PROBLEM REQUIREMENTS | Every line from the line containing "This domain table" through the final line below is to be repeated exactly; no other line is.

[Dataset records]
================================
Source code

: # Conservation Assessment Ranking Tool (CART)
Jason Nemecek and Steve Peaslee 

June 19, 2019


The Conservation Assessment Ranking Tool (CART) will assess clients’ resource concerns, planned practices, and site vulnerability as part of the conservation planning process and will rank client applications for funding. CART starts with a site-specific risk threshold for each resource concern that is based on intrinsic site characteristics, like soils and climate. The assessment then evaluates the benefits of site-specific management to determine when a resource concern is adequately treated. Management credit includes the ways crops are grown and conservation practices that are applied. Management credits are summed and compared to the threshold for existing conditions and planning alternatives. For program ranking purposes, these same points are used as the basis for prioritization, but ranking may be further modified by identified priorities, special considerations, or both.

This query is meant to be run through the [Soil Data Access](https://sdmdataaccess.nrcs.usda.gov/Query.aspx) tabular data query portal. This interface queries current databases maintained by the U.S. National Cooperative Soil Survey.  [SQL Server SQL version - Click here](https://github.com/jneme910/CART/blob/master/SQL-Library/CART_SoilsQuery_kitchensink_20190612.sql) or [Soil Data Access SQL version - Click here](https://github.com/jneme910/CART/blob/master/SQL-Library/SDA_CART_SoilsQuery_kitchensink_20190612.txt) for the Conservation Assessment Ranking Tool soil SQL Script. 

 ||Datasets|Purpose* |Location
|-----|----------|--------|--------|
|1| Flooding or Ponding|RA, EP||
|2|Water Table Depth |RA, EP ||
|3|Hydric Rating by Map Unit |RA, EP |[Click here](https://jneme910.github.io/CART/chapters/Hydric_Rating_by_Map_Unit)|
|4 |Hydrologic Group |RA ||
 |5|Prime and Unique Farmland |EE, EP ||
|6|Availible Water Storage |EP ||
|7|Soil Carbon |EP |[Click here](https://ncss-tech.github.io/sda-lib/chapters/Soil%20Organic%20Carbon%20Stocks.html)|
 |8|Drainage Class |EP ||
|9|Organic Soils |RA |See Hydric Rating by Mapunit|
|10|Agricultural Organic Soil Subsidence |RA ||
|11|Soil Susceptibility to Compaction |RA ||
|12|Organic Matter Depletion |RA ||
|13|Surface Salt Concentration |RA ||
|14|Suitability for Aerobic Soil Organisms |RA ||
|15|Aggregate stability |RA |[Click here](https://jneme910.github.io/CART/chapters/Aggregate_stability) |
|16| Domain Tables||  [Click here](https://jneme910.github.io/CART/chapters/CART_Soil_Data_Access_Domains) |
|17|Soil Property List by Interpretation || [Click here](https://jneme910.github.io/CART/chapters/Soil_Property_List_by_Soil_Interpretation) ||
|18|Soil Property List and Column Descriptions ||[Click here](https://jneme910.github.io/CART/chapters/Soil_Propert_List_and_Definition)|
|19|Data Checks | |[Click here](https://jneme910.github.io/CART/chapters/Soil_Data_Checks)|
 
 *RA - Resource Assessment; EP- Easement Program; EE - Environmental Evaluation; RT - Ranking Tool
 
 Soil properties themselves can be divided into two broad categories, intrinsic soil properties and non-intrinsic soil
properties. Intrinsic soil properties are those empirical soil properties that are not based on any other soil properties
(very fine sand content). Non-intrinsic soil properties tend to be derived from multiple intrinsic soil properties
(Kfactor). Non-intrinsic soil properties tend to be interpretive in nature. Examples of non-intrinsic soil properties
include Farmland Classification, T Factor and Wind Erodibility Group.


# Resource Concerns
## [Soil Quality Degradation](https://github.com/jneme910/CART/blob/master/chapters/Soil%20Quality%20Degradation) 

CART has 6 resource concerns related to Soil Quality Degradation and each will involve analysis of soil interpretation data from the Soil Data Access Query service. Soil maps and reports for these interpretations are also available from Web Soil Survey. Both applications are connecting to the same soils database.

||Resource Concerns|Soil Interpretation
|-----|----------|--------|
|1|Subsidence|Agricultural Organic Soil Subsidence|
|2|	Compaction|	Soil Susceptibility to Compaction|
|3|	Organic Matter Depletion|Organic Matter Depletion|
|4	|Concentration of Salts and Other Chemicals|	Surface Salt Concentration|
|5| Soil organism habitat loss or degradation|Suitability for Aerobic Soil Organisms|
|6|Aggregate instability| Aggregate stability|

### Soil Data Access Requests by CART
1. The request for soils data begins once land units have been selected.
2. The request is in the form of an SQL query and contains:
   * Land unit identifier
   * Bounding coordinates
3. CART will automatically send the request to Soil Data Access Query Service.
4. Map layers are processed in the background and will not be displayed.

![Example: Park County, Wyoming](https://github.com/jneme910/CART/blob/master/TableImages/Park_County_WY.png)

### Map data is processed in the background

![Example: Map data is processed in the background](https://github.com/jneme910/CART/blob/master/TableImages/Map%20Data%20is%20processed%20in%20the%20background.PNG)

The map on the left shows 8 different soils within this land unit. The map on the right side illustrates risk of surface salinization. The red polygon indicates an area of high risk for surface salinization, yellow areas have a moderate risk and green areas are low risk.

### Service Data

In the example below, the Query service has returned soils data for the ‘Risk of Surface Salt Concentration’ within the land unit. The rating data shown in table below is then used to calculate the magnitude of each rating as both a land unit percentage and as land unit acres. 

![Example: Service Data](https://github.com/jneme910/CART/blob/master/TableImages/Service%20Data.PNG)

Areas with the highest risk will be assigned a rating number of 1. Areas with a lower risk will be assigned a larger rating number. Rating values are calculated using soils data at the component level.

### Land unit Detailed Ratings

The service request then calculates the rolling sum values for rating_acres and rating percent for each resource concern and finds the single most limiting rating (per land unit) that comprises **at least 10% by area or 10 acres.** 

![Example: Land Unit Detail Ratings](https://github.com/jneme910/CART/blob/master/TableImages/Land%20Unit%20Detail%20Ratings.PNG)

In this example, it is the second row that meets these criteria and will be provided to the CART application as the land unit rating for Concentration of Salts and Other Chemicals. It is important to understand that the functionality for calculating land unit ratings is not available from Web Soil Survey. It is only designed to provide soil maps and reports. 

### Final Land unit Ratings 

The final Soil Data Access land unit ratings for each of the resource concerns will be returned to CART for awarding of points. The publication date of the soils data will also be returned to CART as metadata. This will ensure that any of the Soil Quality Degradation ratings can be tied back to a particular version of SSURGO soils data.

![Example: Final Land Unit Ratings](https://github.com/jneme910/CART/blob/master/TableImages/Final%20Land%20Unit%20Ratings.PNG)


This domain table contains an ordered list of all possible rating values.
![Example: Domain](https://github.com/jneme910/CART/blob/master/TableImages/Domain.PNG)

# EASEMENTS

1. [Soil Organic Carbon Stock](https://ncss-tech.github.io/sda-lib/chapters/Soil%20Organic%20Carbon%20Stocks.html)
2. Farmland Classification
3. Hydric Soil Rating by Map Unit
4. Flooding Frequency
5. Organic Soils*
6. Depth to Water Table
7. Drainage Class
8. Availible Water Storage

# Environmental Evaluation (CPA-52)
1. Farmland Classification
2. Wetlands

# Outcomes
================================
REPLY |
This domain table contains an ordered list of all possible rating values.
![Example: Domain](https://github.com/jneme910/CART/blob/master/TableImages/Domain.PNG)

# EASEMENTS

1. [Soil Organic Carbon Stock](https://ncss-tech.github.io/sda-lib/chapters/Soil%20Organic%20Carbon%20Stocks.html)
2. Farmland Classification
3. Hydric Soil Rating by Map Unit
4. Flooding Frequency
5. Organic Soils*
6. Depth to Water Table
7. Drainage Class
8. Availible Water Storage

# Environmental Evaluation (CPA-52)
1. Farmland Classification
2. Wetlands

# Outcomes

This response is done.